Records to use -
_ _ _ _

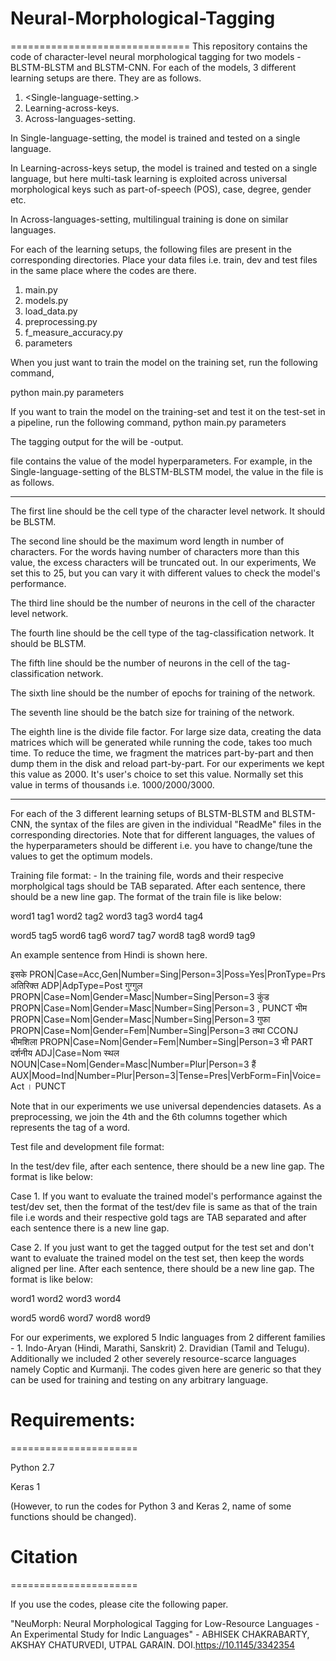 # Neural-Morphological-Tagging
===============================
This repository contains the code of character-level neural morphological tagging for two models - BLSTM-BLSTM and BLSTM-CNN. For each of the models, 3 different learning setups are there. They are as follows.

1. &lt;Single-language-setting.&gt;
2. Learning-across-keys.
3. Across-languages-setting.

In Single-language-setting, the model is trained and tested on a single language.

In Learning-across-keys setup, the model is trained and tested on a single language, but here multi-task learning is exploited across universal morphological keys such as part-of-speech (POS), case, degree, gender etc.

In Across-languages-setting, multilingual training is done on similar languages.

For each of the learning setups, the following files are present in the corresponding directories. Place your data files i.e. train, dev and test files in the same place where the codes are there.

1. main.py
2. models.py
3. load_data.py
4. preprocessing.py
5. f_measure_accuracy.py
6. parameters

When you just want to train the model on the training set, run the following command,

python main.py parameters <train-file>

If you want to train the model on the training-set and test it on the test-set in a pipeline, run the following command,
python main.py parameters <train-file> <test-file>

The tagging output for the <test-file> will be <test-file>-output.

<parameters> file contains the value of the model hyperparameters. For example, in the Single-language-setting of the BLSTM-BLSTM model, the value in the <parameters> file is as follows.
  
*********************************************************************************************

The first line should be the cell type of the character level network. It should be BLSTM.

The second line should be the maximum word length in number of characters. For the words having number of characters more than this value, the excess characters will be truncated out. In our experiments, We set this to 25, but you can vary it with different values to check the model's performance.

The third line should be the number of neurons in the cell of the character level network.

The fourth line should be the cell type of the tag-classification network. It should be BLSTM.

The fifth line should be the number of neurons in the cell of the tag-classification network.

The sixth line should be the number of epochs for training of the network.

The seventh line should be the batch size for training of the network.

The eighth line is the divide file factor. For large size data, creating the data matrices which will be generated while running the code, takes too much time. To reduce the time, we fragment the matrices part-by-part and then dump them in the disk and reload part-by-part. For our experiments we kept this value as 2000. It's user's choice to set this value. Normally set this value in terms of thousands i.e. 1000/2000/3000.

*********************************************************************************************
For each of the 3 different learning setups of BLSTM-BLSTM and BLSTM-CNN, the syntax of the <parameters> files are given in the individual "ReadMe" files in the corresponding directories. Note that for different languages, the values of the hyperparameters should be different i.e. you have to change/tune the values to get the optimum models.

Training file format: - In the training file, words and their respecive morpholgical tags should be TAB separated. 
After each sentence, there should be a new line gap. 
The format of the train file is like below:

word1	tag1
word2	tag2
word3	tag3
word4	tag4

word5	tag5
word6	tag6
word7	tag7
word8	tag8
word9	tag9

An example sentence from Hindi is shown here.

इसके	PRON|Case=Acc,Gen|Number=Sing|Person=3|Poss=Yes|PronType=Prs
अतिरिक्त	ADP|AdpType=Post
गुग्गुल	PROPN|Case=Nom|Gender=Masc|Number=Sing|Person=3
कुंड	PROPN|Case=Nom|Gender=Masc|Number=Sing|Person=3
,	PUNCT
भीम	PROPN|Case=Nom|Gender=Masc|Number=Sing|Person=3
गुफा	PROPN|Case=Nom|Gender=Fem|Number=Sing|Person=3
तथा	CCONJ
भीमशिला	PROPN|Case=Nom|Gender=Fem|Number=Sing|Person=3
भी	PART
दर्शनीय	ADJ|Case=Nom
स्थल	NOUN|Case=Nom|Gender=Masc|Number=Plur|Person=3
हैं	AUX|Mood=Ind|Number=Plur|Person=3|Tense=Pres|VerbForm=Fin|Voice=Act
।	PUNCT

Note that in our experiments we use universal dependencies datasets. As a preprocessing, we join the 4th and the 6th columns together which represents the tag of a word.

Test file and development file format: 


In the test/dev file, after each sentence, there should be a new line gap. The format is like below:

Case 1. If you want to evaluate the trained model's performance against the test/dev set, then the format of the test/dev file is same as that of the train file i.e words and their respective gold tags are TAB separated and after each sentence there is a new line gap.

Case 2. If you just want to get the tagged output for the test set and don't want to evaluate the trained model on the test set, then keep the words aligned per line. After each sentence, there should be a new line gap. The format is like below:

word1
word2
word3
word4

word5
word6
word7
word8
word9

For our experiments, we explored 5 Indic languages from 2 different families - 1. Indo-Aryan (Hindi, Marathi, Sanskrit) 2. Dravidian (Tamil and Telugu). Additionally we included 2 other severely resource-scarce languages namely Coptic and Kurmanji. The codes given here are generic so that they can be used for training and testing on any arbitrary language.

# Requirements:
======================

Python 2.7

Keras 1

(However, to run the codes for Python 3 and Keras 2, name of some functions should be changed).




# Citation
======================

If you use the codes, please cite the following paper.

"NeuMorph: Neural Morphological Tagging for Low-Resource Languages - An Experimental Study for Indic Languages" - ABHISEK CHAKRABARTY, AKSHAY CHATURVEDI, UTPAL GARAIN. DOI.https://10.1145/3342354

_ _ _ _

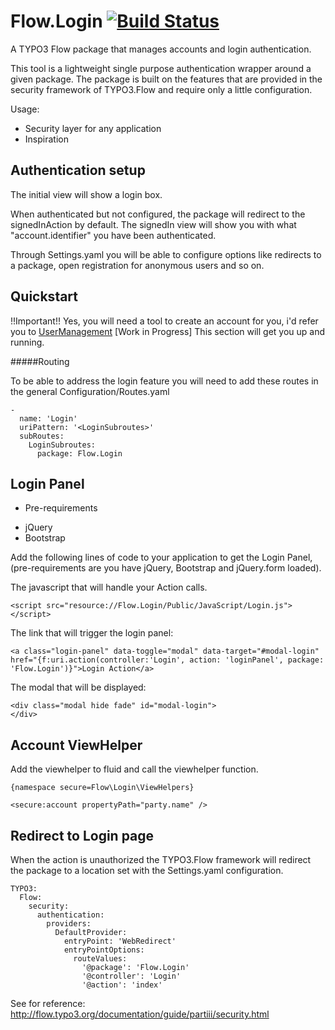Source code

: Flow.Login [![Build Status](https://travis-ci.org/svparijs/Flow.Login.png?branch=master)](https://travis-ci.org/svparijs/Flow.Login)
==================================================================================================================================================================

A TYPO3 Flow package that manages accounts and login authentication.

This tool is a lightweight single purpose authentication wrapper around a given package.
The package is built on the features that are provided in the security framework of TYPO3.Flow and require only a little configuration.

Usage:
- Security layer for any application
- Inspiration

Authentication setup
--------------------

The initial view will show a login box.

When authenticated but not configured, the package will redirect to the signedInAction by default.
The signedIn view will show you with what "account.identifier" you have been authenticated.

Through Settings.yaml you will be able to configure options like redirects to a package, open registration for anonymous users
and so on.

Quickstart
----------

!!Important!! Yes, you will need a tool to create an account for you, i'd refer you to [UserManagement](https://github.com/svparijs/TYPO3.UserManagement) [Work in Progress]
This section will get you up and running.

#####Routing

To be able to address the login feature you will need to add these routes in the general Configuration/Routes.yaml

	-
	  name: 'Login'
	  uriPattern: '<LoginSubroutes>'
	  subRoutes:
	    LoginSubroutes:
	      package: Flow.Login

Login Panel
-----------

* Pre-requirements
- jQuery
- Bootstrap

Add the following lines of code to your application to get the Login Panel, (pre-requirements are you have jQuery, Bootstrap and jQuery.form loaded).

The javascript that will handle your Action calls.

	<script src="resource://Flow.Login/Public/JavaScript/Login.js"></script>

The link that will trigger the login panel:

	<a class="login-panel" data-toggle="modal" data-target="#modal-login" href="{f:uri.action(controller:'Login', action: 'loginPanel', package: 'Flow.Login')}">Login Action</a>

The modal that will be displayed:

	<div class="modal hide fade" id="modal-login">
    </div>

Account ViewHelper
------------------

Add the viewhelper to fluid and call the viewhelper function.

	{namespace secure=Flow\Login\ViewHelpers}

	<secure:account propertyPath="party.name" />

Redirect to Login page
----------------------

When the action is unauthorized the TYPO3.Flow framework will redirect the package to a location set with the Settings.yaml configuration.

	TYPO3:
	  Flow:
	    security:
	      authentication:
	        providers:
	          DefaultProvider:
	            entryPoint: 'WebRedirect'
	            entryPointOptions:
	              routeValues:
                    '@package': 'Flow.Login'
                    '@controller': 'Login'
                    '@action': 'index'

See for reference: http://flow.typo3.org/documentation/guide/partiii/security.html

_ _ _ _

From the lines above, copy those that contain the word "tool".

Answer to this task -
This tool is a lightweight single purpose authentication wrapper around a given package.
!!Important!! Yes, you will need a tool to create an account for you, i'd refer you to [UserManagement](https://github.com/svparijs/TYPO3.UserManagement) [Work in Progress]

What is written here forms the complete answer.